“Con l’approvazione definitiva del Senato, è diventata legge dello Stato il decreto-legge del 30 marzo 2023 n.34, riguardante ‘Misure urgenti a favore delle famiglie e delle imprese inseguimento di energia elettrica e gas naturale, nonché obblighi sanitari e fiscali’. Purtroppo, questo provvedimento ha definito quella che pare essere l’ultima parola sul tema del cosiddetto payback sui dispositivi medici”.
Così il Presidente di Confindustria Emilia Valter Caiumi che aggiunge:
“Si ricorderà che a fine anno scorso si presentò il problema legato a questo meccanismo, che introduce un tetto alla spesa sostenuta a livello nazionale e regionale per acquisti di beni e servizi in ambito sanitario – ha detto – in particolare per i dispositivi medici, chiamando a concorrere al ripiano dell’eventuale superamento del tetto le imprese fornitrici, in misura pari all’incidenza percentuale del proprio fatturato sul totale della spesa a carico del Ssn.
La novità emersa dalla legge, pubblicata sulla Gazzetta Ufficiale il 29 maggio scorso, è l’istituzione di un fondo statale ad hoc, con una dotazione di circa 1,1 miliardi di euro, che, in proporzione agli importi spettanti alle Regioni per il ripiano del superamento del tetto di spesa dei dispositivi medici, dimezza gli importi dovuti dalle imprese del settore, a condizione che rinuncino al contenzioso.

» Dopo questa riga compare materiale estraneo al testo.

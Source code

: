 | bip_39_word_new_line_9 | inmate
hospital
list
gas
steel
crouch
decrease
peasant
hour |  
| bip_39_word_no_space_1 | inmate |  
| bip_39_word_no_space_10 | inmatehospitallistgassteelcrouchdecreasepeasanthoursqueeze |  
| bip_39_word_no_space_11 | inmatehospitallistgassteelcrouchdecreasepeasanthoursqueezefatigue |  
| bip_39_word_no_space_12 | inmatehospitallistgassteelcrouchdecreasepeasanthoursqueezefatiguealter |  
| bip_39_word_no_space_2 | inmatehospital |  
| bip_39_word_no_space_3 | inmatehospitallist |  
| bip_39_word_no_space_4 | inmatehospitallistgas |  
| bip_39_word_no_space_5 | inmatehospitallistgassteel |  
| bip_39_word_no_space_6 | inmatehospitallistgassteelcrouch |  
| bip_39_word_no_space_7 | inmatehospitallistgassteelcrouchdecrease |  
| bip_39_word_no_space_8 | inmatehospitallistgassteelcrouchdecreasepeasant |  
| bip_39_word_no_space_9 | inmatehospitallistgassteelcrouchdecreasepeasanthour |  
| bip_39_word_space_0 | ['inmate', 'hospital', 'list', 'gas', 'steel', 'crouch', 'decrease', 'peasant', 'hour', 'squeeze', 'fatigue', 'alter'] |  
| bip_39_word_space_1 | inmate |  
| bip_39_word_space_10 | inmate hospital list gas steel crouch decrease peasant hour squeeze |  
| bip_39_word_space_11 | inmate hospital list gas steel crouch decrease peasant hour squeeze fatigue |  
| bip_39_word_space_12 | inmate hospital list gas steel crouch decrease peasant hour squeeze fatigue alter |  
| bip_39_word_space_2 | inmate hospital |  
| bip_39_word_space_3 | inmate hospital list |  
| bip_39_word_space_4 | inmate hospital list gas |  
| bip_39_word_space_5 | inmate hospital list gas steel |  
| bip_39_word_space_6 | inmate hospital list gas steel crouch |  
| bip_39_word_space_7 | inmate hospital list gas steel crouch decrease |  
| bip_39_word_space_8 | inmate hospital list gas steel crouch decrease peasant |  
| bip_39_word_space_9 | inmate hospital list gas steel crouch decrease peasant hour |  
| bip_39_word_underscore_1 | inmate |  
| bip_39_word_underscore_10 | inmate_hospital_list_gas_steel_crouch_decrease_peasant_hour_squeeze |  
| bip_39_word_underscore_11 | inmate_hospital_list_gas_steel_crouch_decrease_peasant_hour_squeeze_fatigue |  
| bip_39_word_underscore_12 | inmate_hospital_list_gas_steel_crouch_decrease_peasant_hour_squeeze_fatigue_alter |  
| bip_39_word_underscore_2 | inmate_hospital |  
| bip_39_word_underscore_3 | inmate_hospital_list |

Da una parte, è apprezzabile che si sia limitato l’impatto finanziario del payback. Dall’altra, però, il meccanismo è confermato nella sostanza e lo sono, di conseguenza, le forti criticità rilevate dalle imprese del settore. Il fatto stesso che si sia arrivati a una sorta di patteggiamento evidenzia come anche lo Stato si sia reso conto della stortura della norma, ma questa soluzione rimane non ammissibile per le logiche della libera impresa.
Ricordiamo che - per gli anni 2015, 2016, 2017 e 2018 - il saldo originario per il ripiano da parte delle imprese della nostra regione ammonta a più di 170 milioni di euro. Alcune nostre imprese si trovano nella condizione di dover versare importi superiori al milione di euro.
Peraltro, l’intervento non affronta il tema del payback dovuto per il periodo 2019-2020, né interviene in modo strutturale per gli anni successivi al 2022.
Riaffermiamo, ancora una volta, con forza come sia profondamente ingiusto che un gruppo di imprese private, molte a proprietà internazionale, che generano occupazione e valore sul territorio, siano costrette a pagare il conto della sanità pubblica come se si fossero appropriate di risorse in modo indebito.
E quindi non possiamo che ribadire come, pur nella consapevolezza che la gestione della sanità è un tema complesso e sempre più oneroso per consentire un’accessibilità a tutti, il prezzo di questo sistema non possa essere scaricato sul mondo dell’impresa privata.
Come più volte ribadito, il payback rappresenta un’anomalia, per usare un eufemismo, e chiediamo dunque con forza che venga abolito. Qualora non venisse abolito, è logico pensare che il libero mercato si organizzerà di conseguenza: aspettiamoci dunque rincari e la presa di consapevolezza di una maggior necessità di fare gruppo nelle politiche di acquisto. L’unico vero fine che aveva il meccanismo del payback, ossia quello di regolare la spesa sostenuta per l’acquisto di beni e servizi in ambito sanitario – conclude – non sarà dunque raggiunto perché si creeranno necessariamente storture per rispondere a questa situazione che definire ingiusta è assai benevolo. Si tratta infatti di una assurdità dal punto di vista legale, da qualsiasi lato la si voglia guardare, che mina ancora una volta la libertà di impresa”.